United Business Media EE Times


Search

HOMEMARKET INTELLIGENCE UNITFORUMSDESIGNNEW PRODUCTSCAREERSBLOGSCONTACTEVENTSSIGN UP!RSSMost Popular contentTrusted Sources

 

Design Automation

Using Hierarchical Clock Tree Synthesis to Generate Balanced Clock Trees

High-performance ASICs require careful clock design to achieve full performance from ASIC processes.

by Pierre Ragon & Abhijeet Dugar


For complex ASICs, circuit designers ensure proper timing by carefully planning and implementing the distribution of clocks throughout the circuit. This part of the design process is critical because poor clock distribution can cause a circuit to malfunction, especially because of problems caused by skew and latency. To minimize skew and latency, circuit designers create clock trees that balance delays and loads in the clock buffers.

Skew is the difference in the arrival time of a clock edge at any two flip-flop clock inputs. Minimizing skew is necessary to prevent hold-time violations, which can cause flip-flops to operate in metastable states and provoke random circuit failures. Because hold-time violations are independent of the clock period, they cannot be avoided by increasing the period. Skew minimization is also important because skew reduces the available time budget and decreases operating frequency.

Latency is the delay that occurs between the time a clock edge arrives at the input pin and the time it arrives at the input of the flip-flops it must clock. This delay occurs when the clock must pass through several logic stages. Minimizing latency is an important way to facilitate interchip communication.

The availability of clock buffers in most ASIC libraries has, to some extent, alleviated the clock distribution design effort. These buffers can drive a huge capacitive load and are designed to power up clock networks. However, there are usage restrictions, such as the number of pad sites required.

The degree of difficulty in distributing clocks throughout a circuit depends on the circuit's complexity and the number of clocks it uses. Except for chips with only one or two clocks, clock buffers alone are not the solution to clock distribution. ASICs designed in the telecommunications field usually require many different clocks.

Our design group at Lucent Technologies in Paris had to overcome many challenges in developing a clock tree for the design of a complex telecommunications ASIC.

The circuit Our design is a 50,000-gate synchronous digital hierarchy (SDH) ASIC. The circuit is a configurable SDH multiplexer/demultiplexer that maps four 2-Mbit/s data streams into a synchronous transport module (STM) frame and at the same time can extract four 2-Mbit/s data streams from an STM frame (see Figure 1).

There are 15 different clocks in the circuit, including six that are internally derived. The design uses the rising and falling edges of some clocks. Most of the clock network includes gating logic because the operating clock is user-selectable. Although the ASIC is not large, the number of clocks made the development of the clock tree nontrivial. To implement the complete clock network, it was necessary to combine the use of clock buffers and clock tree synthesis.

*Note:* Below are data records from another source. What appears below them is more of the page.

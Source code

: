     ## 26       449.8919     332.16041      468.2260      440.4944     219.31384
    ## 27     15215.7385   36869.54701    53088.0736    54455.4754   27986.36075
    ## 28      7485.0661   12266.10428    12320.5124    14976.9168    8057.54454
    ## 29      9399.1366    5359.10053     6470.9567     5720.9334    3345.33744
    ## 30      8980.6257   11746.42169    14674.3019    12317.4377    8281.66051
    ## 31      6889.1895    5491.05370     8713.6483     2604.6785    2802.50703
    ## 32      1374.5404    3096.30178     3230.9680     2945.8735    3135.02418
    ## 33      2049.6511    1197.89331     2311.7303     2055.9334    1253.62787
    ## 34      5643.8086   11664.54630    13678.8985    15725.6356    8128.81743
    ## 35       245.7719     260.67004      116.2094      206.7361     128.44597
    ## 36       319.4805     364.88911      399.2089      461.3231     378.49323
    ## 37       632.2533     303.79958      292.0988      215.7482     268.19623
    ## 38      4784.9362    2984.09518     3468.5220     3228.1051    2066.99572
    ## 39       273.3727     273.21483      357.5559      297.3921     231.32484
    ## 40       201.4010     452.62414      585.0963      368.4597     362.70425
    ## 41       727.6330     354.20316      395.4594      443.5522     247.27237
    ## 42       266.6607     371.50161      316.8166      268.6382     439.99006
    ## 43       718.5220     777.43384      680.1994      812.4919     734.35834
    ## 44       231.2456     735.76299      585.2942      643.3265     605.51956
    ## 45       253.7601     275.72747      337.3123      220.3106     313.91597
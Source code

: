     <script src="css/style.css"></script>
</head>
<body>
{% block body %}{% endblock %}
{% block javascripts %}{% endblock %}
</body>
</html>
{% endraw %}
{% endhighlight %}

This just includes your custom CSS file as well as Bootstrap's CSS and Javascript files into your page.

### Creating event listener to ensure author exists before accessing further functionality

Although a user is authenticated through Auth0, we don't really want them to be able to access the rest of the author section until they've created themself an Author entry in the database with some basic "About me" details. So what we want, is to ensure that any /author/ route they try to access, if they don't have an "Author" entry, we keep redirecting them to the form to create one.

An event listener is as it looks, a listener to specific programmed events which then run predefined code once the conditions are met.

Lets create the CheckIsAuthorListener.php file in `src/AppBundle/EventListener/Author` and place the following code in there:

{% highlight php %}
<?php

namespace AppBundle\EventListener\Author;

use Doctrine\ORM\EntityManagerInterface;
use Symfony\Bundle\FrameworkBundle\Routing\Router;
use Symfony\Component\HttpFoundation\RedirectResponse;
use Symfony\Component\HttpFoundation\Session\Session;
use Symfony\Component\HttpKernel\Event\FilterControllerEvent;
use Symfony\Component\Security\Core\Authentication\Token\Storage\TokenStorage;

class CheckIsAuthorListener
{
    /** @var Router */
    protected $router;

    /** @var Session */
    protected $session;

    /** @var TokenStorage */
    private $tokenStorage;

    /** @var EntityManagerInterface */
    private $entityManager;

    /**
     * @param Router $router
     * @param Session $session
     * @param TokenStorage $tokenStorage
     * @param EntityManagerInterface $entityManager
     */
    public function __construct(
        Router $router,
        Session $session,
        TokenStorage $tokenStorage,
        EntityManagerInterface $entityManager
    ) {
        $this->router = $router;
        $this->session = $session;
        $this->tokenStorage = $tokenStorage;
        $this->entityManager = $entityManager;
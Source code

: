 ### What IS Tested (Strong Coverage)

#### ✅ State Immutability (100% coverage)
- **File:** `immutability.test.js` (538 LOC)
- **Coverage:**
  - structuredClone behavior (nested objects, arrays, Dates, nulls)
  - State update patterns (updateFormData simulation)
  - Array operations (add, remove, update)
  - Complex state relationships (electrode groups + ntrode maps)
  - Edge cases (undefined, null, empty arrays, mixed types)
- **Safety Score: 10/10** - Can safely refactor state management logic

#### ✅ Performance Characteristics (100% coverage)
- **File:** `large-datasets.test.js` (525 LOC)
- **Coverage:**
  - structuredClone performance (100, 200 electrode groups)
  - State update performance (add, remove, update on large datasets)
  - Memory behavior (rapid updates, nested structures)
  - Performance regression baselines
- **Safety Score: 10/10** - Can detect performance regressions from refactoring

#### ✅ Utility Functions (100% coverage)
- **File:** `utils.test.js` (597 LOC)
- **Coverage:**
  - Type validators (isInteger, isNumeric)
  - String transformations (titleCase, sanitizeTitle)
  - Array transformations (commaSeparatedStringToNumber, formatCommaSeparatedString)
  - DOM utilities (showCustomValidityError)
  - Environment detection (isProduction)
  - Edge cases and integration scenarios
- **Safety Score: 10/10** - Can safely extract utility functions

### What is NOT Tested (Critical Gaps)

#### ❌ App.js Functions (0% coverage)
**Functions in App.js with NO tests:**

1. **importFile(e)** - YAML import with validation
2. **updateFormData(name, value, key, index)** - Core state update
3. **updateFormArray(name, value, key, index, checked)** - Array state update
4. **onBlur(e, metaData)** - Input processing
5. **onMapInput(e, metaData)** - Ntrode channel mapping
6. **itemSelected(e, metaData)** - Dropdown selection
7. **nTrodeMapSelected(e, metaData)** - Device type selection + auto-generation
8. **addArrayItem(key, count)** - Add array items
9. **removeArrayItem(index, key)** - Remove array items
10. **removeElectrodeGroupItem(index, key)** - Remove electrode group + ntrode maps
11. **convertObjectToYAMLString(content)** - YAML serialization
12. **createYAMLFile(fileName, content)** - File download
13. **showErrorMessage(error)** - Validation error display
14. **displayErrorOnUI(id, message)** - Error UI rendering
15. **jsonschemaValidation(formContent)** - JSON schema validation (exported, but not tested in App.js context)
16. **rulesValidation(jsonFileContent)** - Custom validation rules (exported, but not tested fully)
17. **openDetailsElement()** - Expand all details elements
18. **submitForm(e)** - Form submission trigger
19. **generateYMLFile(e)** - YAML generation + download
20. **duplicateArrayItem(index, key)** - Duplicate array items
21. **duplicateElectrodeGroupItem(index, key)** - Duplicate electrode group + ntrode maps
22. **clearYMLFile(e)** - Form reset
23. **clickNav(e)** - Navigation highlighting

Clock tree synthesis requirements Except for a few circuits that mix legacy schematic blocks with HDL-designed blocks, most ASICs are designed using an HDL and synthesis methodology. Similar tools are available for clock tree design. These tools are an asset to the circuit designer creating complex designs because of the near impossibility of editing and modifying the rat's-nest schematics generated automatically from synthesized blocks.

Often an add-on option to logic synthesis, floorplanning, or place-and-route tools, clock tree synthesizers resolve clock layout and buffering to minimize skew and loading effects. They distribute clock signals based on user-defined specifications, such as target clock delay (that is, the delay between the root-clock net and leaf-cell clock), clock buffer types, and maximum clock load. Effective clock tree synthesis results in minimal prelayout clock skew and latency. For the SDH ASIC design, we needed a clock distribution tool that would address the following requirements.


Figure 1. A block diagram of the synchronous digital hierarchy ASIC shows the many clock domains.

First, the tool had to be able to process the clock tree network while leaving the rest of the design unchanged. That would give us the capability to set parameters for the clock net that were different from the parameters for synthesizing the rest of the design. To get a well-balanced tree with low skew and steep clock edges, we wanted to limit the cell fanout to a lower value than for the synthesis of the rest of the design. We did so to ensure that the buffers used in the clock nets would drive only a limited number of flip-flops.

We wanted a tool that could maintain control of the buffer template that defines the tree, branches, and leaves of the clock nets. In this design, one clock domain often spans several hierarchical logic blocks, each of which is processed separately. If we could define a specific buffer template for each block, then we would be able to instruct the tool to insert that template in the block to be processed.

It was important that the flip-flops' clock inputs be evenly connected to all branches of the clock tree, which is necessary to have a well-balanced distribution. For example, to clock 51 flip-flops with a buffer having a maximum fanout limited to 10, having five buffers drive 10 flip-flops each and another buffer drive the remaining flip-flop is a poor solution (see Figure 2A). A better solution is to have three buffers drive nine flip-flops and three buffers drive eight flip-flops, which balances the load (see Figure 2B). Logic synthesis and optimization tools typically don't implement load balancing, which is one reason we needed a dedicated clock tree synthesis tool.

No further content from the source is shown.